Roosevelt's recruiting concentrated on the southwest where men were more in tune with the climate of Cuba. The men were drawn from all walks of life; college men, cowboys, hunters. Applicants exceeded the demand. They were all gathered for a hard training regime in Texas and deemed battle ready.

The new regiment was shipped to the port of Tampa, Florida to be part of the invasion force destined for the south east coast of Cuba. They were immediately exposed to the chaotic conditions of the transports that were too small for the first wave to leave Florida.

The 1st U.S. Volunteer Cavalry Regiment had been dubbed by the newspapers, "The Rough Riders". They learned that their horses could not be shipped and that they would serve as dismounted cavalry. Colonel Roosevelt managed to include his mount in the shipment. Space was at a premium, and with great disappointment the regiment had to leave behind four full troops (companies) depleting regimental man power..


Roosevelt in Cuba

The Rough Riders regiment landed in Daiquiri on June 22, 1898. The standing order was  to remain on the beach and commit no offensive movement until all troops had landed. The commander of  the Cavalry division ignored the order. General Joseph Wheeler was intent on spearheading the coming battle instead of the usual strategy that dictated that the cavalry would follow the infantry.
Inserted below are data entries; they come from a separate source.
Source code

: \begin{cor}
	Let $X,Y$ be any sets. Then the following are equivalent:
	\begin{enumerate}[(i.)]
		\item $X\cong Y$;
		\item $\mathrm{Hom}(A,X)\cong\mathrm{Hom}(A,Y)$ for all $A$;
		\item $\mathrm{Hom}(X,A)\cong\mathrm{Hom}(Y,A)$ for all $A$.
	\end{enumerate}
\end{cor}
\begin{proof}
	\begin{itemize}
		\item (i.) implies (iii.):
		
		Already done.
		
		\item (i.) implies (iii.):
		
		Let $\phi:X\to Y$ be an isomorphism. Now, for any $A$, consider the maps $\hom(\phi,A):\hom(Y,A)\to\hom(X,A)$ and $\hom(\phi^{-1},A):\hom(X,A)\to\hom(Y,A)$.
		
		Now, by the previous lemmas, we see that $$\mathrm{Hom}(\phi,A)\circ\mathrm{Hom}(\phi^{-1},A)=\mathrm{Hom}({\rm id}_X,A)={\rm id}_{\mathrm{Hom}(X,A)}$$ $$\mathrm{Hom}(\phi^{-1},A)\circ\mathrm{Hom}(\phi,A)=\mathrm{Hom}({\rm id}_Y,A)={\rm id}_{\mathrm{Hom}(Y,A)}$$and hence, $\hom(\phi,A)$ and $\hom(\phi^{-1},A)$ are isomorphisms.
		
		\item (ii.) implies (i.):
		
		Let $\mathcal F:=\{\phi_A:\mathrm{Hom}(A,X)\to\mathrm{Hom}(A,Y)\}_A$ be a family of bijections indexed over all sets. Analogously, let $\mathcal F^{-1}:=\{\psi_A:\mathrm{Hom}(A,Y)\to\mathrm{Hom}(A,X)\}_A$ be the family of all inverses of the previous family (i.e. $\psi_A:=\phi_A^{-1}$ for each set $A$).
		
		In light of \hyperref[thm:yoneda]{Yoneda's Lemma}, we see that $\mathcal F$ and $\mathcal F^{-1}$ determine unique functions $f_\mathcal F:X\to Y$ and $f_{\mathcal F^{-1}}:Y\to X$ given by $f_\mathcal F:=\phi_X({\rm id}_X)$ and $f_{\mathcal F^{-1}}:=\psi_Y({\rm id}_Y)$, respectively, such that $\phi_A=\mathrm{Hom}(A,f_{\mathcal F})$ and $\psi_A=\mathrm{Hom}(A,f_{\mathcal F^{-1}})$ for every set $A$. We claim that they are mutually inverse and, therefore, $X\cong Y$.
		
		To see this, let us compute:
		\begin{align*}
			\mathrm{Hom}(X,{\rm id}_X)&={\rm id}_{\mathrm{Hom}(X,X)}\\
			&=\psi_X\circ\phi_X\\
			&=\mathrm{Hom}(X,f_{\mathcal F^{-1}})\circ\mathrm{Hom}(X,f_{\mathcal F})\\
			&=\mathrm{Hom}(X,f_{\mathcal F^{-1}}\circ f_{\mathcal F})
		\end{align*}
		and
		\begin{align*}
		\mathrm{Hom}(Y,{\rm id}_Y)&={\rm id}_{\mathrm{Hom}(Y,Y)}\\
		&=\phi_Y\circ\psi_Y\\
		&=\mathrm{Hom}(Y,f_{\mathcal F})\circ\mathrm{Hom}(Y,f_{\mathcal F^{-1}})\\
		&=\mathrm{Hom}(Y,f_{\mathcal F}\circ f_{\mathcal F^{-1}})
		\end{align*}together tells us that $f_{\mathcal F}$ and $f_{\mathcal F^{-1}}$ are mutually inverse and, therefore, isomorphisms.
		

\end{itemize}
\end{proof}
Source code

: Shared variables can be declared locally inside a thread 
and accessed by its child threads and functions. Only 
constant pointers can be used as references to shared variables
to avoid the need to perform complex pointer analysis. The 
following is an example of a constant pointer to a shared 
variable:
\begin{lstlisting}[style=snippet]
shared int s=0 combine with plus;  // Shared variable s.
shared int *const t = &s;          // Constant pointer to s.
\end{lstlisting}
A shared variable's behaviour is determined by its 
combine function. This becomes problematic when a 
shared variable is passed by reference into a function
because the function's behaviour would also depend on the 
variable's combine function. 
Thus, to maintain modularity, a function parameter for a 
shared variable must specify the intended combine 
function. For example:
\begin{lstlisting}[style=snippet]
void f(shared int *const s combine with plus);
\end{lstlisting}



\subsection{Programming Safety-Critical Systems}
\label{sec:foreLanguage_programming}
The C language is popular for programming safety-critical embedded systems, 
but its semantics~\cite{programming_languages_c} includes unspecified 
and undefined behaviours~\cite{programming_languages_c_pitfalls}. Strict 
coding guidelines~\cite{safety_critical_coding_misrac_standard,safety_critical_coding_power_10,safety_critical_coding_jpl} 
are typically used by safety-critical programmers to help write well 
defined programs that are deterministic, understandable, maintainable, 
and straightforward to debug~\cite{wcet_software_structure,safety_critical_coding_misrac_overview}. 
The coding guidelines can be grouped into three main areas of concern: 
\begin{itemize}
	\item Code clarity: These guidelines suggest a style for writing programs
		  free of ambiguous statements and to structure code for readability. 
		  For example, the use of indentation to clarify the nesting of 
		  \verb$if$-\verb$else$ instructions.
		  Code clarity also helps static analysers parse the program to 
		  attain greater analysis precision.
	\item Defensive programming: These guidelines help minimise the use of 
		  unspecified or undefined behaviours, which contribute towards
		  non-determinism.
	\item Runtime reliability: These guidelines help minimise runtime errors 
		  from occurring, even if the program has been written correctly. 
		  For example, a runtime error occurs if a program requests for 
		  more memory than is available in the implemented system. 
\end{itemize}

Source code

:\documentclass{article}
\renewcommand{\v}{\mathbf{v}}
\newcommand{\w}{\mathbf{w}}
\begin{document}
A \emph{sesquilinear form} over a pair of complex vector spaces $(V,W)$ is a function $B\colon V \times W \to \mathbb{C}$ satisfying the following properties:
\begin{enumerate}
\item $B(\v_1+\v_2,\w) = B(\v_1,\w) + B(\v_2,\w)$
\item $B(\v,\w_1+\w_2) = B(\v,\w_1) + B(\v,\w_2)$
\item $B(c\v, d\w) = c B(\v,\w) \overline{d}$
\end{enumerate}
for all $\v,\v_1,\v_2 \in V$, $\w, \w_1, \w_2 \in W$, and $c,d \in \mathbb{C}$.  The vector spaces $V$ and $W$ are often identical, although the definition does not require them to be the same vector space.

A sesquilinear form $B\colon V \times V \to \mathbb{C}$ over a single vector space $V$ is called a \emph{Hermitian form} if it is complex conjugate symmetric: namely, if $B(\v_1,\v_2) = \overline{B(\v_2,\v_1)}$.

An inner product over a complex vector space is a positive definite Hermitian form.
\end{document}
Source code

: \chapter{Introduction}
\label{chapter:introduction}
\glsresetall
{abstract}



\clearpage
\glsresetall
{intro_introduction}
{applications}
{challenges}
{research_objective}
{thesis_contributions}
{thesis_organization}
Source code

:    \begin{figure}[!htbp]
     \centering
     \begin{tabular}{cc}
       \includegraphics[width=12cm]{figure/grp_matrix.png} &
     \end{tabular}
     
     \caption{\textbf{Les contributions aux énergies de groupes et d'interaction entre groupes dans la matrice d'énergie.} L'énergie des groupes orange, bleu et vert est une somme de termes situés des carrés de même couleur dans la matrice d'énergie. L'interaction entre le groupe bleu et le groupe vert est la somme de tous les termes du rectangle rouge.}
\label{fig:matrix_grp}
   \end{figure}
Wheeler marched his men (no mounts) northward. The Roosevelt regiment had its first contact with a tropical jungle. A reporter described it as "a maze". They were about 10 miles north of the landing area at Siboney following a jungle track. The heat was intense.They dropped equipment as they moved forward. Roosevelt later said that he only traveled with a tooth brush and a rain slicker. The oppressive heat was taking its toll on the men. some were suffering from heat stroke. They arrived at Las Guasimas with less than 500 men to find the army regulars in battle with a Spanish rear guard charged with delaying the Americans movement toward Santiago de Cuba. In the next hour and half they helped to dislodge the Spaniards and opened the road to their target city--Santiago. The cavalry unit and Roosevelt had fought on foot although they had not trained as infantry. They had lost 8 and 31 wounded. More men were to die over the next week from fever. Roosevelt had personally led the G Company attack on a fortified building dislodging the Spaniards.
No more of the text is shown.